Battery-Intelligence-Lab / galv

An open-source platform for automated storage of battery data with advanced metadata support
https://battery-intelligence-lab.github.io/galv/
Other
33 stars 8 forks source link

Import .CSV files with custom cycler definition metadata file #97

Open BradyPlanden opened 1 year ago

BradyPlanden commented 1 year ago

Is your feature request related to a problem? Please describe. Currently, importing .CSV files from non-supported cyclers isn't supported.

Describe the solution you'd like A method to import .CSV files with a corresponding JSON file that defines a custom cycler data standard. For example, a user with an Arbin exported .CSV file could provide a JSON file that defines the header names for import into Galv. This could also be used to import virtual data gained from predictive models, as long as the metadata file had the corresponding information.

Additional context To integrate with #95, if the JSON exported (as per #95) contained the required information to reimport into Galv that would enable users to share between Galv instances.
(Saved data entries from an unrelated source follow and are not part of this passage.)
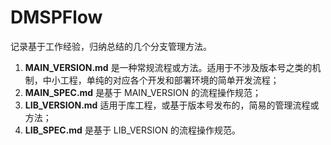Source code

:DMSPFlow
====

记录基于工作经验，归纳总结的几个分支管理方法。

1. **MAIN_VERSION.md** 是一种常规流程或方法。适用于不涉及版本号之类的机制，中小工程，单纯的对应各个开发和部署环境的简单开发流程；
2. **MAIN_SPEC.md** 是基于 MAIN_VERSION 的流程操作规范；
3. **LIB_VERSION.md** 适用于库工程，或基于版本号发布的，简易的管理流程或方法；
4. **LIB_SPEC.md** 是基于 LIB_VERSION 的流程操作规范。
Perhaps, there might be a better method for this though.

BradyPlanden commented 1 year ago

If needed, I have Arbin .CSV files that can be used for testing.

martinjrobins commented 1 year ago

On the parser side, this would involve implementing a new parser that uses the JSON file to map columns in the CSV to our standard columns.

The (perhaps bigger) piece of work would be to allow users to supply this JSON file. Perhaps this would be a field in the harvester @mjaquiery? We'd also need to determin the format of this JSON, but seems like it would just be a dictionary that maps column names to our standard column names. In this case, we'd have to tell the user that they need to provide a csv with the 1st row being header names

mjaquiery commented 1 year ago

I'd suggest we have two header rows, one with column names and one with data type. Is it easier for end users to provide csv files with a particular structure, or write mapping files? I guess the latter is more shareable between users. Another alternative is that we hack file extensions, so e.g. the Arbin files get converted from .csv to e.g. .arb, and we teach a harvester how to interpret those files itself...?

BradyPlanden commented 1 year ago

Hmm, can we infer the data-type from the data itself? We could then compare the data-type to an approved list or single value and throw an error if mismatch. I think it's probable that asking an average user to define data-type is too much.

I think it's easiest for end users to provide CSV files with a corresponding cycler definition structure. This could either be in JSON format (we could provide some example for users to copy).

mjaquiery commented 1 year ago

Perhaps a better alternative is to maintain internal structures ourselves, and let users upload .csv and select where it comes from from a list? We can allow advanced users to create new mappings (in JSON or something) where they provide an example .csv file and add metadata for the columns.

My concern is that data types aren't always simply parsable from data: datetime strings are difficult to automatically recognise, for example, and sometimes datasets use string values (e.g. "NA") to represent missing numerical data. Maybe I'm not quite seeing where these data are coming from and what they look like in their original form.

We might benefit from a real-time discussion about this.